I went to the supermarket the other day to do the weekly family food shopping and, while I was paying my bill, the checkout clerk asked me if I wanted to make a contribution to a charity. I said no, but I felt a little guilty about it. When I left the supermarket with my bags of groceries, there were kids on the curb asking for contributions to local charities, all of them good causes. When I got home I paid my bills, and my insurance company asked me if I wanted to make a contribution to their nonprofit. I’m not sure what it does. That one was easy to reject; I just didn’t click the box. No human interaction required.

What’s going on here? Eric Felton wrote about this growing trend in the Wall Street Journal last month. He thinks these requests are annoying at the very least—and ultimately bad for charities:

My guess is that putting the touch on people in semicaptive situations such as the grocery-store checkout line isn’t necessarily a good thing for charity. Perhaps I’m wrong, and quotidian solicitations will make us more mindful of the plight of others and more open to helping the sick and the needy. But I suspect that the growing number of stores asking customers to chip in may end up creating a backlash. There was a time when telephone solicitations for charity worked—and so they proliferated. But after a while, people became ever more practiced at saying no.

I wonder how committed to promoting charity the retailers will be if they find shoppers have started to look at their storefronts with the same dread that greets the phone ringing at dinnertime.

I personally am not offended by this approach. There are probably some people who donate very little to charity, and this may be one of the few times they think about making a contribution. I personally won’t give to these requests, however, because I have my doubts about how much money actually ends up in the hands of charities after it has gone through all the corporate processing. And these are usually not causes that are of primary interest to me. More important, I’m concerned about whether this approach underscores the stereotype that suggests that charities are nice people doing nice work but not really that important or serious.

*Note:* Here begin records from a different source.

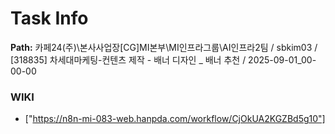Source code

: # Task Info

**Path:** 카페24(주)\본사사업장\[CG]MI본부\MI인프라그룹\AI인프라2팀 / sbkim03 / [318835] 차세대마케팅-컨텐츠 제작 - 배너 디자인 _ 배너 추천 / 2025-09-01_00-00-00

### WIKI
- ["https://n8n-mi-083-web.hanpda.com/workflow/CjOkUA2KGZBd5g10"]

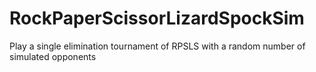 RockPaperScissorLizardSpockSim
==============================

Play a single elimination tournament of RPSLS with a random number of simulated opponents
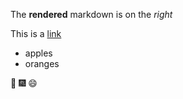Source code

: The **rendered** markdown is on the *right*

This is a [link](http://github.com)

  * apples
  * oranges

:tada: :fireworks: :smile:
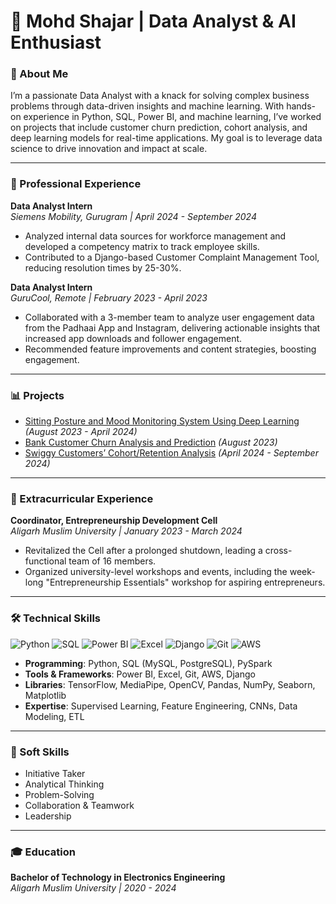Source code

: # 💼 Mohd Shajar | Data Analyst & AI Enthusiast

### 🚀 About Me
I’m a passionate Data Analyst with a knack for solving complex business problems through data-driven insights and machine learning. With hands-on experience in Python, SQL, Power BI, and machine learning, I’ve worked on projects that include customer churn prediction, cohort analysis, and deep learning models for real-time applications. My goal is to leverage data science to drive innovation and impact at scale.

---

### 💼 Professional Experience

**Data Analyst Intern**  
*Siemens Mobility, Gurugram | April 2024 - September 2024*  
- Analyzed internal data sources for workforce management and developed a competency matrix to track employee skills.  
- Contributed to a Django-based Customer Complaint Management Tool, reducing resolution times by 25-30%.

**Data Analyst Intern**  
*GuruCool, Remote | February 2023 - April 2023*  
- Collaborated with a 3-member team to analyze user engagement data from the Padhaai App and Instagram, delivering actionable insights that increased app downloads and follower engagement.  
- Recommended feature improvements and content strategies, boosting engagement.

---

### 📊 Projects

- [Sitting Posture and Mood Monitoring System Using Deep Learning](https://github.com/Shajar87/Posture-Mood-Monitoring-System-Using-Deep-Learning) *(August 2023 - April 2024)*
- [Bank Customer Churn Analysis and Prediction](https://github.com/Shajar87/Customer_Churn_EDA_Prediction) *(August 2023)*
- [Swiggy Customers’ Cohort/Retention Analysis](https://github.com/Shajar87/SQL-Projects/blob/main/Swiggy%20Case%20Study%20README.md) *(April 2024 - September 2024)*

---

### 🌟 Extracurricular Experience

**Coordinator, Entrepreneurship Development Cell**  
*Aligarh Muslim University | January 2023 - March 2024*  
- Revitalized the Cell after a prolonged shutdown, leading a cross-functional team of 16 members.  
- Organized university-level workshops and events, including the week-long "Entrepreneurship Essentials" workshop for aspiring entrepreneurs.

---

### 🛠️ Technical Skills

![Python](https://img.shields.io/badge/Python-3776AB?style=for-the-badge&logo=python&logoColor=white)
![SQL](https://img.shields.io/badge/SQL-4479A1?style=for-the-badge&logo=postgresql&logoColor=white)
![Power BI](https://img.shields.io/badge/PowerBI-F2C811?style=for-the-badge&logo=powerbi&logoColor=white)
![Excel](https://img.shields.io/badge/Excel-217346?style=for-the-badge&logo=microsoft-excel&logoColor=white)
![Django](https://img.shields.io/badge/Django-092E20?style=for-the-badge&logo=django&logoColor=white)
![Git](https://img.shields.io/badge/Git-F05032?style=for-the-badge&logo=git&logoColor=white)
![AWS](https://img.shields.io/badge/AWS-FF9900?style=for-the-badge&logo=amazonaws&logoColor=white)

- **Programming**: Python, SQL (MySQL, PostgreSQL), PySpark
- **Tools & Frameworks**: Power BI, Excel, Git, AWS, Django
- **Libraries**: TensorFlow, MediaPipe, OpenCV, Pandas, NumPy, Seaborn, Matplotlib
- **Expertise**: Supervised Learning, Feature Engineering, CNNs, Data Modeling, ETL

---

### 🤝 Soft Skills

- Initiative Taker  
- Analytical Thinking  
- Problem-Solving  
- Collaboration & Teamwork  
- Leadership

---

### 🎓 Education

**Bachelor of Technology in Electronics Engineering**  
*Aligarh Muslim University | 2020 - 2024*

For me it boils down to the head/heart dichotomy again. Giving spontaneously from the heart is a good thing to do occasionally. I personally go out of my way to support street musicians, because many of them are really good and I appreciate their effort to make my world a little more enjoyable. We can all afford a few dollars here and there, and there are lots of good causes. But let’s not kid ourselves: if we’re really serious about tackling an issue, it’s going to take some solid research about organizational effectiveness and impact—as well as some serious money—to make a difference.